Isn’t that a strange idea? That we are watching something to find out the ending, we are invested, anticipatory, and hopeful of the conclusions. Yet, we mourn it when it arrives.

We don’t like endings. Endings mean it is over. And we like our shows and books more for the journey, the characters, and complicated choices than for the inevitable conclusion they must face.

So, we live in this tension. We want an ending, a satisfying one. But not yet. We want the journey. We want the characters. We want to experience and explore the choices.

Of course, this is an example of art imitating life. We want to achieve our goals and reach our milestones. Yet, when we do, even if it is in a beautifully victorious way, there is a sense of disappointment. There is a mourning that happens, mourning the end of the journey.

 

Seasons

We live this cycle over and over again. We place our hope in the ending of a particular season – our wedding day to end the season of singleness, a job promotion to end our season of “starting out”, etc. If we are lucky, we achieve our ends. But even the achievement is, in a way, a sad occasion. The season is over. The experience has concluded. The result of this is we tend to romanticize the former years – “glory” years of high school, life before kids, etc. We do this because we have not properly acknowledged and mourned the end of a season and the truth that the journey we were on is at least as important as its momentary conclusions.

The other issue is that we are thrust into a new season, immediately. To use the entertainment industry metaphor, perhaps we often confuse the end of a season with the end of the series. We are almost surprised when life continues on and we still have to deal with the deeper themes of our story.

When we talk about a Transcendent There, we are essentially talking about understanding the deeper themes of one’s journey.

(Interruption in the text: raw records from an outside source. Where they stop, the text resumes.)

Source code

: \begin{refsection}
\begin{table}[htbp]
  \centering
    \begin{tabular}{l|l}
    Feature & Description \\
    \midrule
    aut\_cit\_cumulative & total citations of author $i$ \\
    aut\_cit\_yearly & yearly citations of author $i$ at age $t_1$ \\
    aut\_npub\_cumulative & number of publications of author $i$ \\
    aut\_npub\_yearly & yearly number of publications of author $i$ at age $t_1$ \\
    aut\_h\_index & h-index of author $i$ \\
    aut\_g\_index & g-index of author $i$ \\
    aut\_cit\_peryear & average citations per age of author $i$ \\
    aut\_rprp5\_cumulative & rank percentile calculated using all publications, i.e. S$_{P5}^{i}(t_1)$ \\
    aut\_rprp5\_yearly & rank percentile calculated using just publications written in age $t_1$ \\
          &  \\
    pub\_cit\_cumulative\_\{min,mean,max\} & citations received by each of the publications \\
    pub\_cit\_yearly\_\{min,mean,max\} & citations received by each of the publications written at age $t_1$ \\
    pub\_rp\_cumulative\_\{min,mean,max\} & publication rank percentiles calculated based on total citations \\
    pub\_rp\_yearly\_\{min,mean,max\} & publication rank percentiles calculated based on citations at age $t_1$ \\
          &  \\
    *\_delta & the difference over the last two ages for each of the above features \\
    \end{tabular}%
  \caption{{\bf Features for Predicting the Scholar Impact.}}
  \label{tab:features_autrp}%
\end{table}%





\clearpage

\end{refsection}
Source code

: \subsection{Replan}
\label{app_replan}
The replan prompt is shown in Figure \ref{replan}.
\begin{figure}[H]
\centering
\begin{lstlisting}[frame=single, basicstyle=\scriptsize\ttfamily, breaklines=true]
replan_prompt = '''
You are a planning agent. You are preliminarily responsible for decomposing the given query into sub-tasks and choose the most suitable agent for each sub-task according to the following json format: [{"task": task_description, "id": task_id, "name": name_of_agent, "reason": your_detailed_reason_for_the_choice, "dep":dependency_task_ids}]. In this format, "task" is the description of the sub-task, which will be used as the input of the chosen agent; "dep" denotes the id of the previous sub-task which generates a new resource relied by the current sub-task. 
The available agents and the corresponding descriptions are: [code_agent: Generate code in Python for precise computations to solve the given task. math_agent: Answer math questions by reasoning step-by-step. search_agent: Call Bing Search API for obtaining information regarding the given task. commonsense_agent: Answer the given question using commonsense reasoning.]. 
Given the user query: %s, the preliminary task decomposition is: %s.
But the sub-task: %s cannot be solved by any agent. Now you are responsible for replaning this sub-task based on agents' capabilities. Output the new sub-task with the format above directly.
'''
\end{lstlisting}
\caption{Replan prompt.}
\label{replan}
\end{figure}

The themes that will follow us from one episode to the next, one season to the next. Because life is not really about getting to the end. The end, after all, is death (physically speaking). The point of life is stewarding the journey. And the Christian worldview is that death is just another transition, not a right and proper “end”. The journey continues, albeit with some dramatic changes, forever.

Maybe it is for this reason that we don’t really like endings. Because endings don’t feel “real” to us. The best we experience is transitions. But the real essence of life, the real joy of existence, is in what happens along the way.